Eugene area chamber named national chamber of the year finalist
The Eugene chamber’s national finalist nod rests on housing, workforce and advocacy work that has already helped win $6 million for Clear Lake Industrial Area upgrades.

The Eugene Area Chamber of Commerce is trying to show that a chamber can be more than a networking group. Its finalist spot for 2026 Chamber of the Year rests on housing work, workforce training, advocacy and economic development projects that have touched employers across Lane County.
The Association of Chamber of Commerce Executives announced June 4 that 11 chambers are competing for the award, which it calls the chamber industry’s most prestigious and competitive recognition. Finalist interviews are scheduled for July 20 in New Orleans, with winners to be announced July 21. Chamber of the Year has been presented annually since 2007.

For Eugene, the significance goes beyond the trophy. The chamber’s case is built on three years of work that extends well past member lunches and ribbon cuttings, including efforts tied to housing stability, hiring pipelines and public policy. Chamber leaders say Brittany Quick-Warner has served as chief executive since 2017.

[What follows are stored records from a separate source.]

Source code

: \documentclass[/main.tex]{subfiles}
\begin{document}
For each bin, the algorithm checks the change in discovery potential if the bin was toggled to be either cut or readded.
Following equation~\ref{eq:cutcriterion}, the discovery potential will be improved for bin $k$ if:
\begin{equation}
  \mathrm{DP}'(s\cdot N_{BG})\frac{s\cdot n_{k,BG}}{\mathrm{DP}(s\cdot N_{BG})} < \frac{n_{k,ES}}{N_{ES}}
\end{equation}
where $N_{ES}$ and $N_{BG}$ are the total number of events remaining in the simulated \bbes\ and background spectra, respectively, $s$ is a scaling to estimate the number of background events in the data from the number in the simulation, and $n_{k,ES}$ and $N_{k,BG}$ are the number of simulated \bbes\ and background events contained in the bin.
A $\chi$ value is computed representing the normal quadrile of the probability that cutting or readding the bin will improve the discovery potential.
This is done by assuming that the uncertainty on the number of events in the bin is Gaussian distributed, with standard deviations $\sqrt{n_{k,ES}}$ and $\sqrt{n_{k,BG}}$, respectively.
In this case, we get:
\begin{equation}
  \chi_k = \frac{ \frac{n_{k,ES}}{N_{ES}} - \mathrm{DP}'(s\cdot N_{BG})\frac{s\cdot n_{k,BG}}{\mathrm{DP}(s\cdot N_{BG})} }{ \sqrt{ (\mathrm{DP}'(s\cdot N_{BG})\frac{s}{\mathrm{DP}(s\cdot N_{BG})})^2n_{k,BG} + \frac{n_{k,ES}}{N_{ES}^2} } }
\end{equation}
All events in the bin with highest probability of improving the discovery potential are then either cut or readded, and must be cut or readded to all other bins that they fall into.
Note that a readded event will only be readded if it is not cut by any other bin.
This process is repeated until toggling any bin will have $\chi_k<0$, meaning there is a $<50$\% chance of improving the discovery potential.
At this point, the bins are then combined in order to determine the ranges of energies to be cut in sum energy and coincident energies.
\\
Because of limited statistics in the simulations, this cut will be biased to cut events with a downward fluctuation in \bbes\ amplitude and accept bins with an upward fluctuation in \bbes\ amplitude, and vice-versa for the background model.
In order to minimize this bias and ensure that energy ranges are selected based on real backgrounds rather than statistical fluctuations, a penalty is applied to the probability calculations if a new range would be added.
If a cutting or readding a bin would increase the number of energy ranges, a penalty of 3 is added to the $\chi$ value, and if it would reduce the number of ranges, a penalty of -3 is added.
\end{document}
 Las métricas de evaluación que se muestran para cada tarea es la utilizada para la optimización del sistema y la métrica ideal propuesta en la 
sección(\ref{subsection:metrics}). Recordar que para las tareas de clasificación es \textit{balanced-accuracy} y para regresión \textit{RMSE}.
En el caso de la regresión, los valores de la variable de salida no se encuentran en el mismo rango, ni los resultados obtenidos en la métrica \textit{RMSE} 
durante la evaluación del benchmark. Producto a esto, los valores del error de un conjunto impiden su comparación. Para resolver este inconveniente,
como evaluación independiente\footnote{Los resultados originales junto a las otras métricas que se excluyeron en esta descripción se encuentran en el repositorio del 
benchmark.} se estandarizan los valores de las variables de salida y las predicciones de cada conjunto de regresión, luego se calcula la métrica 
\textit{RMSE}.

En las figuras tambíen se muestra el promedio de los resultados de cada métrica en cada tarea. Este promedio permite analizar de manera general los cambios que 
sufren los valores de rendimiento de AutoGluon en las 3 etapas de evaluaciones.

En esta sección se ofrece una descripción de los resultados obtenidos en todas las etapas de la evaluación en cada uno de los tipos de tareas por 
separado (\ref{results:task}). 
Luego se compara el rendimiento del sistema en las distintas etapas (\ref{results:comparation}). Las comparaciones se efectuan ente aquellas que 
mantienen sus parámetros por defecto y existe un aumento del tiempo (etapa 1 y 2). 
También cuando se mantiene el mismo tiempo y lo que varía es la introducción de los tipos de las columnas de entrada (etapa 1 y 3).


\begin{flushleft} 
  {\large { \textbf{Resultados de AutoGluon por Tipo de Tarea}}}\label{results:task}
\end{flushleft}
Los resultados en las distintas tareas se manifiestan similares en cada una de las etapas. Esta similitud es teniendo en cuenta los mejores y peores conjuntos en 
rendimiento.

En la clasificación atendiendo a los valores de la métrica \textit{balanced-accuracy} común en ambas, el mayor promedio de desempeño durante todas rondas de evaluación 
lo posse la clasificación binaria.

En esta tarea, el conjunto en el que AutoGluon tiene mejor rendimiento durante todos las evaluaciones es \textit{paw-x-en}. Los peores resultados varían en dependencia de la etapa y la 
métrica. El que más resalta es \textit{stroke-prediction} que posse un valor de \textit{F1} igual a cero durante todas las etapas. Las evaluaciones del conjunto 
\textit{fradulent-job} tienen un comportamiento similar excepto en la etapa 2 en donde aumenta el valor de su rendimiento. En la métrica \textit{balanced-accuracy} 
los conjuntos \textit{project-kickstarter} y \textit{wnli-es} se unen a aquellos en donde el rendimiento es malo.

One of the clearest examples is A.C.T. Now Lane, a coalition of more than 40 partners that brings together nonprofits, businesses, government agencies, educators, neighborhood groups and unhoused residents. The effort has backed workforce training pipelines for people exiting homelessness, tying a business group directly to one of Lane County’s most persistent economic problems: whether people can get and keep stable work while local employers struggle to fill jobs. Public descriptions of the coalition say its long-term goal is to make homelessness rare, brief and non-recurring.
The chamber is also pointing to Elevate 2028, a five-year regional economic development initiative launched with Onward Eugene after consulting hundreds of business and community members. The plan targets $299 million in new labor income and 3,800 new jobs, with nearly $5 million in private investment commitments already secured. In practical terms, the pitch is that a chamber can help shape the region’s labor market, not just react to it.

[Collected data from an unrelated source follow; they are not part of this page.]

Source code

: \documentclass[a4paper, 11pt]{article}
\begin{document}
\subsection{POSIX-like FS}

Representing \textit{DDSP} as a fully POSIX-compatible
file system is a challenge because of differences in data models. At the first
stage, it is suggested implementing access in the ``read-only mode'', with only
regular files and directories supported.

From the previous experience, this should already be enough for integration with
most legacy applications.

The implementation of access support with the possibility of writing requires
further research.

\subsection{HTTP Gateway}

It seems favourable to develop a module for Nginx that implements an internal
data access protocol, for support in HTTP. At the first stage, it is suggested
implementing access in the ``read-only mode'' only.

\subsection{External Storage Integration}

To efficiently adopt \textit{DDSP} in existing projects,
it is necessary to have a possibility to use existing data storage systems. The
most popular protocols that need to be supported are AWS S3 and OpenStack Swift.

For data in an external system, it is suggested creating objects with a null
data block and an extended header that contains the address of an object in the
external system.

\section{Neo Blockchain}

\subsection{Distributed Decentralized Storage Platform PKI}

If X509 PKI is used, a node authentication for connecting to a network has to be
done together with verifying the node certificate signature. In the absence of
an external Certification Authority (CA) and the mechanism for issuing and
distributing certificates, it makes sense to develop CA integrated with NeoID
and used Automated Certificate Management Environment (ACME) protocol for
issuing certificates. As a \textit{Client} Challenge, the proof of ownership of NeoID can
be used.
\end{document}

Its Voice of Business effort is another measure the chamber is using to argue for relevance. The chamber says it increased business community engagement in public processes by 220 percent year over year, helped influence 13 state legislative bills and brought more than $10 million in state infrastructure funding to the community. One visible payoff is the Clear Lake Industrial Area in northwest Eugene, between Eugene Airport and Highway 99, where the city received $6 million in state funding in 2025 for infrastructure improvements. The site covers about 650 acres and could support about 3,000 jobs in the expansion area alone, with broader infrastructure pushing capacity to 6,000.

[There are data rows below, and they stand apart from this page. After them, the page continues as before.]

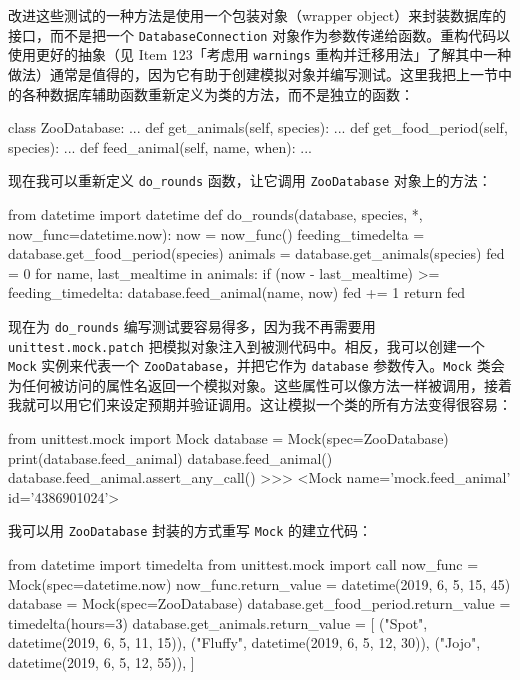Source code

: 改进这些测试的一种方法是使用一个包装对象（wrapper object）来封装数据库的接口，而不是把一个 \texttt{DatabaseConnection} 对象作为参数传递给函数。重构代码以使用更好的抽象（见 Item 123「考虑用 \texttt{warnings} 重构并迁移用法」了解其中一种做法）通常是值得的，因为它有助于创建模拟对象并编写测试。这里我把上一节中的各种数据库辅助函数重新定义为类的方法，而不是独立的函数：

\begin{codebox}[python]
class ZooDatabase:
    ...
    def get_animals(self, species):
        ...
    def get_food_period(self, species):
        ...
    def feed_animal(self, name, when):
        ...
\end{codebox}

现在我可以重新定义 \texttt{do\_rounds} 函数，让它调用 \texttt{ZooDatabase} 对象上的方法：

\begin{codebox}[python]
from datetime import datetime
def do_rounds(database, species, *, now_func=datetime.now):
    now = now_func()
    feeding_timedelta = database.get_food_period(species)
    animals = database.get_animals(species)
    fed = 0
    for name, last_mealtime in animals:
        if (now - last_mealtime) >= feeding_timedelta:
            database.feed_animal(name, now)
            fed += 1
    return fed
\end{codebox}

现在为 \texttt{do\_rounds} 编写测试要容易得多，因为我不再需要用 \texttt{unittest.mock.patch} 把模拟对象注入到被测代码中。相反，我可以创建一个 \texttt{Mock} 实例来代表一个 \texttt{ZooDatabase}，并把它作为 \texttt{database} 参数传入。\texttt{Mock} 类会为任何被访问的属性名返回一个模拟对象。这些属性可以像方法一样被调用，接着我就可以用它们来设定预期并验证调用。这让模拟一个类的所有方法变得很容易：

\begin{codebox}[python]
from unittest.mock import Mock
database = Mock(spec=ZooDatabase)
print(database.feed_animal)
database.feed_animal()
database.feed_animal.assert_any_call()
>>>
<Mock name='mock.feed_animal' id='4386901024'>
\end{codebox}

我可以用 \texttt{ZooDatabase} 封装的方式重写 \texttt{Mock} 的建立代码：

\begin{codebox}[python]
from datetime import timedelta
from unittest.mock import call
now_func = Mock(spec=datetime.now)
now_func.return_value = datetime(2019, 6, 5, 15, 45)
database = Mock(spec=ZooDatabase)
database.get_food_period.return_value = timedelta(hours=3)
database.get_animals.return_value = [
    ("Spot", datetime(2019, 6, 5, 11, 15)),
    ("Fluffy", datetime(2019, 6, 5, 12, 30)),
    ("Jojo", datetime(2019, 6, 5, 12, 55)),
]
\end{codebox}

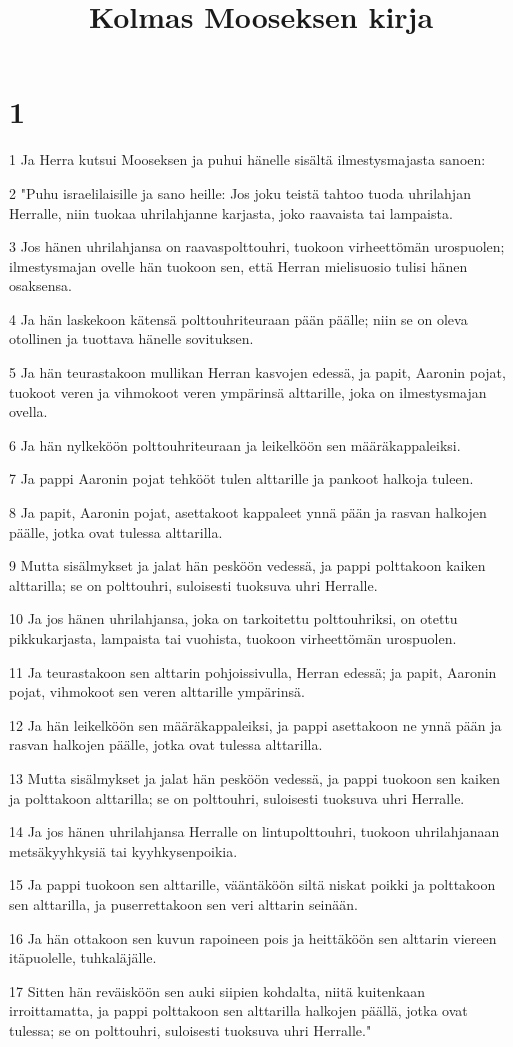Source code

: 

\title{Kolmas Mooseksen kirja}


\chapter{1}

\par 1 Ja Herra kutsui Mooseksen ja puhui hänelle sisältä ilmestysmajasta sanoen:
\par 2 "Puhu israelilaisille ja sano heille: Jos joku teistä tahtoo tuoda uhrilahjan Herralle, niin tuokaa uhrilahjanne karjasta, joko raavaista tai lampaista.
\par 3 Jos hänen uhrilahjansa on raavaspolttouhri, tuokoon virheettömän urospuolen; ilmestysmajan ovelle hän tuokoon sen, että Herran mielisuosio tulisi hänen osaksensa.
\par 4 Ja hän laskekoon kätensä polttouhriteuraan pään päälle; niin se on oleva otollinen ja tuottava hänelle sovituksen.
\par 5 Ja hän teurastakoon mullikan Herran kasvojen edessä, ja papit, Aaronin pojat, tuokoot veren ja vihmokoot veren ympärinsä alttarille, joka on ilmestysmajan ovella.
\par 6 Ja hän nylkeköön polttouhriteuraan ja leikelköön sen määräkappaleiksi.
\par 7 Ja pappi Aaronin pojat tehkööt tulen alttarille ja pankoot halkoja tuleen.
\par 8 Ja papit, Aaronin pojat, asettakoot kappaleet ynnä pään ja rasvan halkojen päälle, jotka ovat tulessa alttarilla.
\par 9 Mutta sisälmykset ja jalat hän pesköön vedessä, ja pappi polttakoon kaiken alttarilla; se on polttouhri, suloisesti tuoksuva uhri Herralle.
\par 10 Ja jos hänen uhrilahjansa, joka on tarkoitettu polttouhriksi, on otettu pikkukarjasta, lampaista tai vuohista, tuokoon virheettömän urospuolen.
\par 11 Ja teurastakoon sen alttarin pohjoissivulla, Herran edessä; ja papit, Aaronin pojat, vihmokoot sen veren alttarille ympärinsä.
\par 12 Ja hän leikelköön sen määräkappaleiksi, ja pappi asettakoon ne ynnä pään ja rasvan halkojen päälle, jotka ovat tulessa alttarilla.
\par 13 Mutta sisälmykset ja jalat hän pesköön vedessä, ja pappi tuokoon sen kaiken ja polttakoon alttarilla; se on polttouhri, suloisesti tuoksuva uhri Herralle.
\par 14 Ja jos hänen uhrilahjansa Herralle on lintupolttouhri, tuokoon uhrilahjanaan metsäkyyhkysiä tai kyyhkysenpoikia.
\par 15 Ja pappi tuokoon sen alttarille, vääntäköön siltä niskat poikki ja polttakoon sen alttarilla, ja puserrettakoon sen veri alttarin seinään.
\par 16 Ja hän ottakoon sen kuvun rapoineen pois ja heittäköön sen alttarin viereen itäpuolelle, tuhkaläjälle.
\par 17 Sitten hän reväisköön sen auki siipien kohdalta, niitä kuitenkaan irroittamatta, ja pappi polttakoon sen alttarilla halkojen päällä, jotka ovat tulessa; se on polttouhri, suloisesti tuoksuva uhri Herralle."

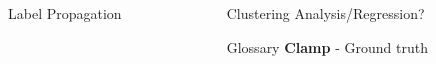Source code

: \documentclass[final]{beamer}
\newlength{\onecolwid}
\newlength{\twocolwid}
\begin{document}
\begin{frame}[t]
\begin{columns}[t]
\begin{column}{\twocolwid}
\begin{columns}[t,totalwidth=\twocolwid]
\begin{column}{\onecolwid}
\begin{block}{Label Propagation}
\end{block}




\end{column} %

\begin{column}{\onecolwid}\vspace{-.6in} %


\begin{block}{Clustering Analysis/Regression?}


\end{block}


\begin{alertblock}{Glossary}
\textbf{Clamp} - Ground truth
\end{alertblock}



\end{column} %

\end{columns} %




\begin{columns}[t,totalwidth=\twocolwid] %

\begin{column}{\onecolwid} %




\end{column}
\end{columns}
\end{column}
\end{columns}
\end{frame}
\end{document}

The chamber’s membership retention rate of 87 percent is also above the national median for organizations of similar size, a sign that its local business base is staying engaged. For Lane County, the finalist label will matter most if it matches the outcomes already taking shape in Eugene: more housed workers, more business investment, stronger legislative influence and a clearer path from chamber advocacy to jobs on the ground.